A step of preparing a composite sheet by linearly joining the non-woven fabric layer and the fibrous web layer by causing a water beam of not less than 06 MPa to entangle, and (3) adding ethanol / ethanol to the composite sheet. S dispersed in an aqueous mixed solvent
And a step of forming an absorption layer by removing the solvent after applying the AP slurry, the method for producing a composite sheet. 20. A plurality of first dense and thin first
A method of manufacturing a composite sheet in which a non-woven fabric layer and a fibrous web layer are joined together so that a network region and a plurality of second network regions having a relatively low density with respect to the first network region are formed. (1) a fibrous web layer having a basis weight of 10 to 50 g / m ² composed of synthetic fiber having a fineness of ² to 12 d on a spunbonded nonwoven fabric of 10 to 50 g / m ² as the non-woven fabric layer.
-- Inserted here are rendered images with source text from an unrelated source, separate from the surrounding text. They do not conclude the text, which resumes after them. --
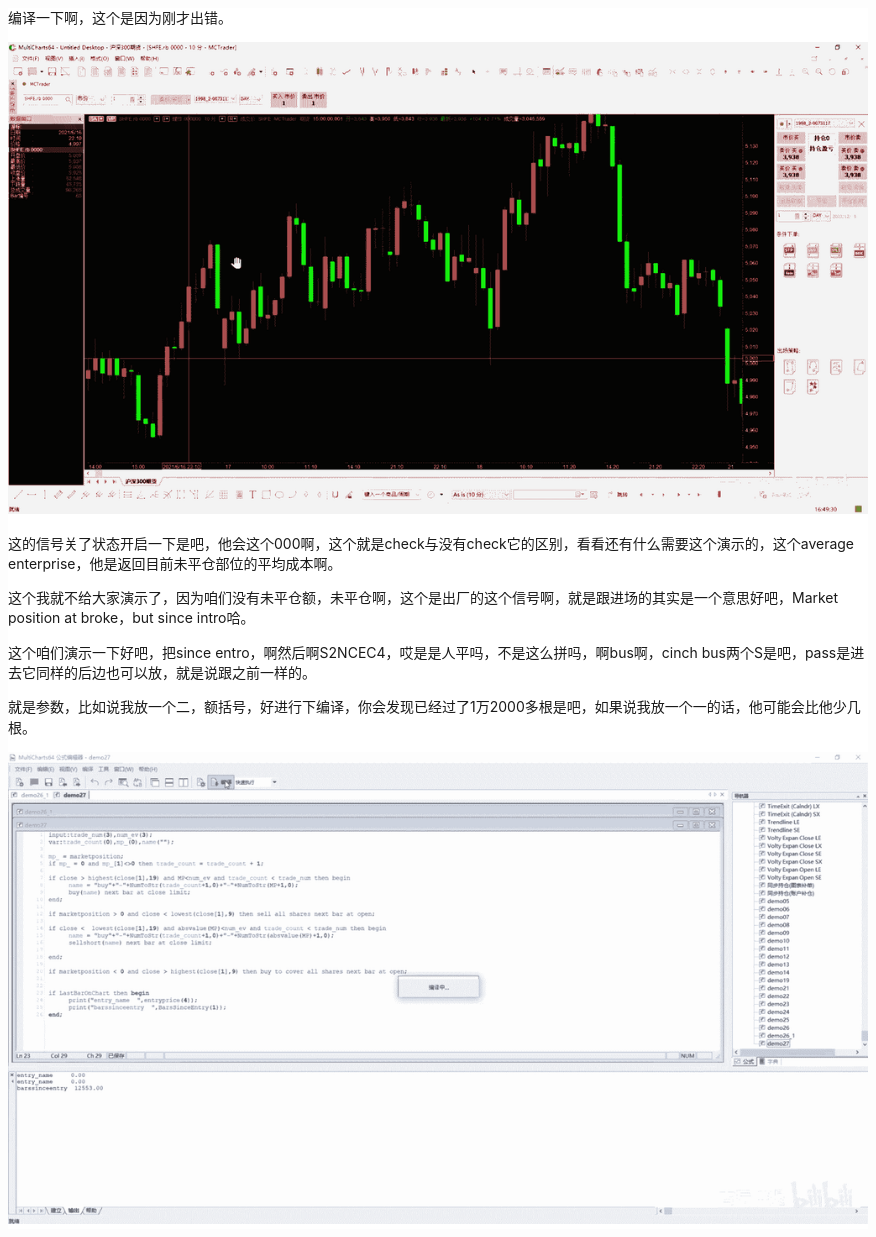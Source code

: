 编译一下啊，这个是因为刚才出错。

![](img/be882af3f0d99b5062add423f9732e83_99.png)

这的信号关了状态开启一下是吧，他会这个000啊，这个就是check与没有check它的区别，看看还有什么需要这个演示的，这个average enterprise，他是返回目前未平仓部位的平均成本啊。

这个我就不给大家演示了，因为咱们没有未平仓额，未平仓啊，这个是出厂的这个信号啊，就是跟进场的其实是一个意思好吧，Market position at broke，but since intro哈。

这个咱们演示一下好吧，把since entro，啊然后啊S2NCEC4，哎是是人平吗，不是这么拼吗，啊bus啊，cinch bus两个S是吧，pass是进去它同样的后边也可以放，就是说跟之前一样的。

就是参数，比如说我放一个二，额括号，好进行下编译，你会发现已经过了1万2000多根是吧，如果说我放一个一的话，他可能会比他少几根。



![](img/be882af3f0d99b5062add423f9732e83_101.png)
A step of laminating to prepare a laminated web, and (2) by spreading the SAP particles in a band shape on the laminated web at predetermined intervals, the SAP particle-existing portions and the SAP particle-non-existing portions are alternately present. A step of preparing a SAP-supporting laminated web, and (3) the SA of the SAP-supporting laminated web.
By selectively crimping the non-existing site of P particles,
A step of joining the fibrous web layer and the non-woven fabric layer to each other to form the densified layer.